那天看一小齣簡潔的話劇選段演出:男孩把面部肌肉盡量抽搐,希望表達哭的表情。這時眾人居然在笑,我卻很難過。因為那男孩的父親原來死了,男孩在怨父親,生前太像一個女人了,時常煲湯帶給他喝。原來他不在家居住。那煲湯。眾人都在笑,我卻害怕燈光忽然會亮起來,照見我的眼淚 —那只是另一些逗笑淚而已。

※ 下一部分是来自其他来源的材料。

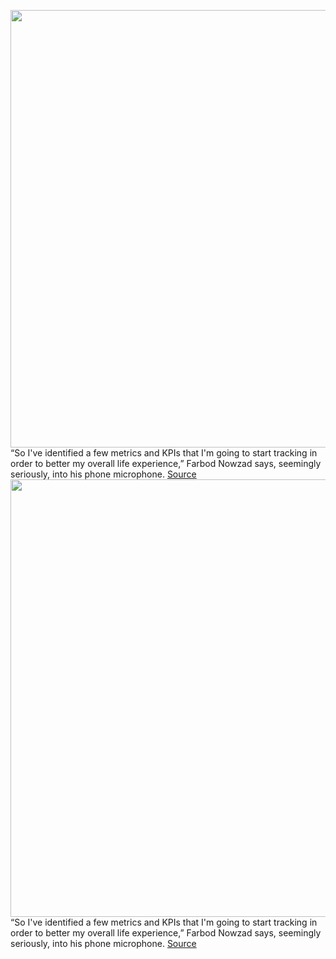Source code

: <img src='https://cdn.vox-cdn.com/thumbor/aXdayaLtqY7icx-Lp6U1O3ndYQg=/0x0:2040x1360/1200x675/filters:focal(857x517:1183x843)/cdn.vox-cdn.com/uploads/chorus_image/image/69590312/acastro_210709_4664_micropodcasting_0001.0.jpg' width='700px' /><br/>
“So I've identified a few metrics and KPIs that I'm going to start tracking in order to better my overall life experience,” Farbod Nowzad says, seemingly seriously, into his phone microphone.
<a href='https://www.theverge.com/2021/7/16/22570683/audio-short-form-podcast-app-racket-beams'> Source <a/><img src='https://cdn.vox-cdn.com/thumbor/aXdayaLtqY7icx-Lp6U1O3ndYQg=/0x0:2040x1360/1200x675/filters:focal(857x517:1183x843)/cdn.vox-cdn.com/uploads/chorus_image/image/69590312/acastro_210709_4664_micropodcasting_0001.0.jpg' width='700px' /><br/>
“So I've identified a few metrics and KPIs that I'm going to start tracking in order to better my overall life experience,” Farbod Nowzad says, seemingly seriously, into his phone microphone.
<a href='https://www.theverge.com/2021/7/16/22570683/audio-short-form-podcast-app-racket-beams'> Source <a/>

今夜重讀阿城《棋王》,忽然有了翻新的感觸,居然流了眼淚,然而只是在微小的關節上哭。棋王王一生的母親不願意兒子花心思在下棋上,因為棋不能維生,甚至哭跪兒子叫他專心學業。然臨終前這軟弱的婦人忽然在枕頭底拿一包象牙製的圓塊出來,原來是她撿別人廢棄牙刷把磨出來的一副棋,說:「我不識字,怕刻不對。你拿了去,自己刻吧,也算⋯⋯媽疼你好下棋。」那副無字的棋。以前竟然遺漏這麼一節,以前只關注王一生力敵九人的場面,以前偉大。然而面對偉大並不怎麼會哭,只是冷然苦悶的思索。總是一煲湯一副粗糙的棋,瑣碎平凡粗俗廉宜,才會哭。所以眼淚是便宜無用的。所以很快便乾,因為只是個人卑微的投射。